Compound promiscuity is described as the ability of a Staurosporine tiny molecule to specifically interact with several organic targets. So-outlined promiscuity is pertinent Staurosporine for drug discovery simply because it gives the molecular foundation of polypharmacology, which is increasingly implicated in the therapeutic efficacy of medications. Recent studies have analyzed different elements of compound promiscuity on the foundation of at present available activity data. In this commentary, we existing consider-property messages from these studies augmented with new benefits to make a comprehensive image of compound promiscuity that may provide as a reference for even more conversations and investigation pursuits.
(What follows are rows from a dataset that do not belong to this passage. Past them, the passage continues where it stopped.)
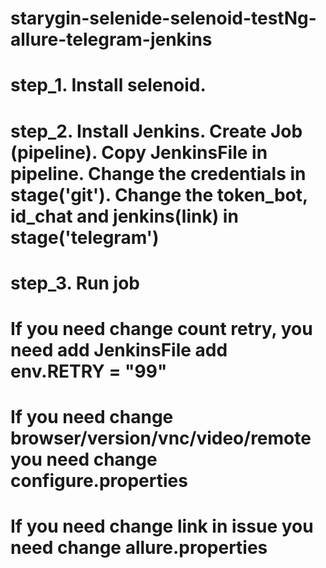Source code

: # starygin-selenide-selenoid-testNg-allure-telegram-jenkins
# step_1. Install selenoid.
# step_2. Install Jenkins. Create Job (pipeline). Copy JenkinsFile in pipeline. Сhange the credentials in stage('git'). Сhange the token_bot, id_chat and jenkins(link) in  stage('telegram')
# step_3. Run job
# If you need change count retry, you need add JenkinsFile add env.RETRY = "99"
# If you need change browser/version/vnc/video/remote you need change configure.properties
# If you need change link in issue you need change allure.properties 
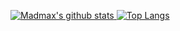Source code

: [![Madmax's github stats](https://github-readme-stats.vercel.app/api?username=madmax7896&show_icons=true&count_private=true&hide_border=true)
![Top Langs](https://github-readme-stats.vercel.app/api/top-langs/?username=madmax7896&layout=compact&hide_border=true)](https://github.com/madmax7896)

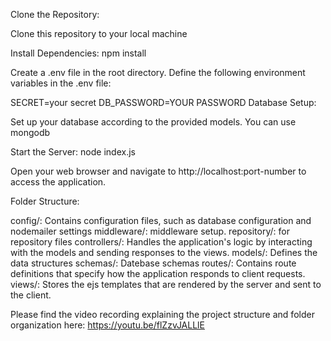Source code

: Clone the Repository:

Clone this repository to your local machine 

Install Dependencies: npm install



Create a .env file in the root directory.
Define the following environment variables in the .env file:

SECRET=your secret
DB_PASSWORD=YOUR PASSWORD
Database Setup:

Set up your database according to the provided models. You can use mongodb 


Start the Server: node index.js



Open your web browser and navigate to http://localhost:port-number to access the application.

Folder Structure:

config/: Contains configuration files, such as database configuration and nodemailer settings
middleware/: middleware setup.
repository/: for repository files
controllers/: Handles the application's logic by interacting with the models and sending responses to the views.
models/: Defines the data structures 
schemas/: Datebase schemas
routes/: Contains route definitions that specify how the application responds to client requests.
views/: Stores the ejs templates that are rendered by the server and sent to the client.


Please find the video recording explaining the project structure and folder organization here: https://youtu.be/flZzvJALLlE

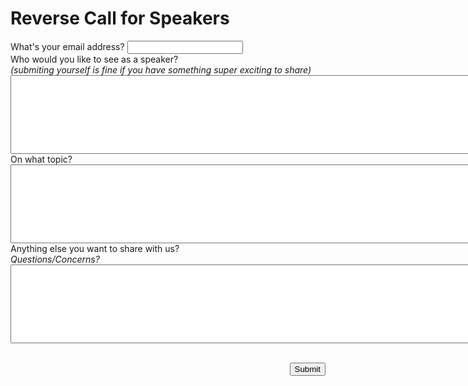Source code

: # Reverse Call for Speakers

<form action="https://docs.google.com/spreadsheet/formResponse?formkey=dHYwZThwRWhNaWI2MmJoMy1wa2ZpTlE6MQ&amp;embedded=true&amp;ifq" method="POST" id="ss-form">
  <div>
    <label for="entry_3">What's your email address?</label>
    <input type="text" name="entry.3.single" value="" class="span4"/>
  </div>
  <div>
    <label for="entry_0">
      Who would you like to see as a speaker? <br/>
      <em>
        (submiting yourself is fine if you have something super exciting to share)
      </em>
    </label>
    <textarea name="entry.0.single" rows="8" cols="100" id="entry_0"
      class="span7"></textarea>
  </div>
  <div>
    <label for="entry_1">
      On what topic?
    </label>
    <textarea name="entry.1.single" rows="8" cols="100" id="entry_1"
      class="span7"></textarea>
  </div>
  <div>
    <label for="entry_4">
      Anything else you want to share with us? <br/>
      <em>Questions/Concerns?</em>
    </label>
    <textarea name="entry.4.single" rows="8" cols="100" id="entry_4"
      class="span7"></textarea>
  </div>
  <div>
    <br/>
    <p align="right">
      <input class="btn" type="submit" name="submit" value="Submit">
    </p>
  </div>
</form>
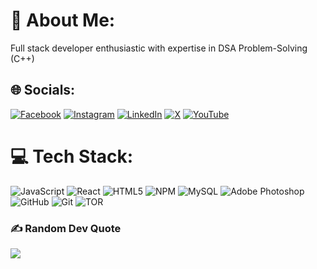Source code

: # 💫 About Me:
Full stack developer enthusiastic with expertise in DSA
Problem-Solving (C++)

## 🌐 Socials:
[![Facebook](https://img.shields.io/badge/Facebook-%231877F2.svg?logo=Facebook&logoColor=white)](https://facebook.com/rashq0) [![Instagram](https://img.shields.io/badge/Instagram-%23E4405F.svg?logo=Instagram&logoColor=white)](https://instagram.com/rashq_01) [![LinkedIn](https://img.shields.io/badge/LinkedIn-%230077B5.svg?logo=linkedin&logoColor=white)](https://linkedin.com/in/rajesh-pandit1) [![X](https://img.shields.io/badge/X-black.svg?logo=X&logoColor=white)](https://x.com/rajesh_pandit1) [![YouTube](https://img.shields.io/badge/YouTube-%23FF0000.svg?logo=YouTube&logoColor=white)](https://youtube.com/@rashq_01) 

# 💻 Tech Stack:
![JavaScript](https://img.shields.io/badge/javascript-%23323330.svg?style=for-the-badge&logo=javascript&logoColor=%23F7DF1E) ![React](https://img.shields.io/badge/react-%2320232a.svg?style=for-the-badge&logo=react&logoColor=%2361DAFB) ![HTML5](https://img.shields.io/badge/html5-%23E34F26.svg?style=for-the-badge&logo=html5&logoColor=white) ![NPM](https://img.shields.io/badge/NPM-%23CB3837.svg?style=for-the-badge&logo=npm&logoColor=white) ![MySQL](https://img.shields.io/badge/mysql-4479A1.svg?style=for-the-badge&logo=mysql&logoColor=white) ![Adobe Photoshop](https://img.shields.io/badge/adobe%20photoshop-%2331A8FF.svg?style=for-the-badge&logo=adobe%20photoshop&logoColor=white) ![GitHub](https://img.shields.io/badge/github-%23121011.svg?style=for-the-badge&logo=github&logoColor=white) ![Git](https://img.shields.io/badge/git-%23F05033.svg?style=for-the-badge&logo=git&logoColor=white) ![TOR](https://img.shields.io/badge/tor-%237E4798.svg?style=for-the-badge&logo=tor-project&logoColor=white)

### ✍️ Random Dev Quote
![](https://quotes-github-readme.vercel.app/api?type=horizontal&theme=dark)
Polypharmacology is an rising concept in drug discovery1,two. It is generally approved that medication usually elicit their therapeutic consequences by way of interactions with distinct targets and the ensuing modulation of multiple signaling pathways. In some therapeutic places this kind of as oncology, polypharmacology is intensely exploited, for case in point, by means of the use of promiscuous ATP site-directed protein kinase inhibitors3. In other regions, this sort of as the treatment method of infectious or chronic inflammatory conditions, obtaining a large degree of concentrate on selectivity of drug candidates plays a main position.
Key final results of compound promiscuity examination
General public info sources for compound promiscuity evaluation mentioned herein have been ChEMBL10, the significant repository of compound action knowledge from medicinal chemistry (currently in May 2013 made up of 1,295,510 compounds with a total of 11,420,351 action annotations), the PubChem BioAssay database11, the significant repository of screening information (with far more than 3300 confirmatory assays), and DrugBank12, which currently is made up of 1518 accepted and 5080 experimental medication.
It is essential to notice that gathering all action annotations for a compound documented in the literature which includes, for example, reporter gene or other cell-dependent assays is at ideal supplying a evaluate of assay promiscuity, but not of distinct interactions with various targets9. For that reason, it is usually essential to apply info confidence requirements this kind of as the existence of nicely-described action measurements or proof for immediate ligand-focus on interactions9 (as presented in ChEMBL as activity info filters).
Exercise measurement dependence
When checking the expansion of compound action information in ChEMBL in excess of a interval of a lot more than two a long time from its first release (January 2010) to launch thirteen (Might 2012), a substantial improve in the amount of promiscuous compounds was detected13. Nevertheless, by quantifying compound-primarily based focus on interactions, it was established that the improve in compounds with action towards targets from distinct households was mainly because of to (assay-dependent) IC50 measurements, relatively than (assay-unbiased) equilibrium constants (Ki values)thirteen. IC50 values are simpler to establish than Ki values and supply the readout of most main biochemical assays (other than one-level screening assays), which may well at least in component rationalize increased concentrate on coverage and the IC50-dependent enhance in compound promiscuity across distinct families. Nonetheless, it can also not be excluded that clear promiscuity in distinct assays is larger on the basis of IC50 measurements, provided their assay dependence (and usually limited precision). Regardless, the type of activity measurements that are taken into account influences the end result of promiscuity examination.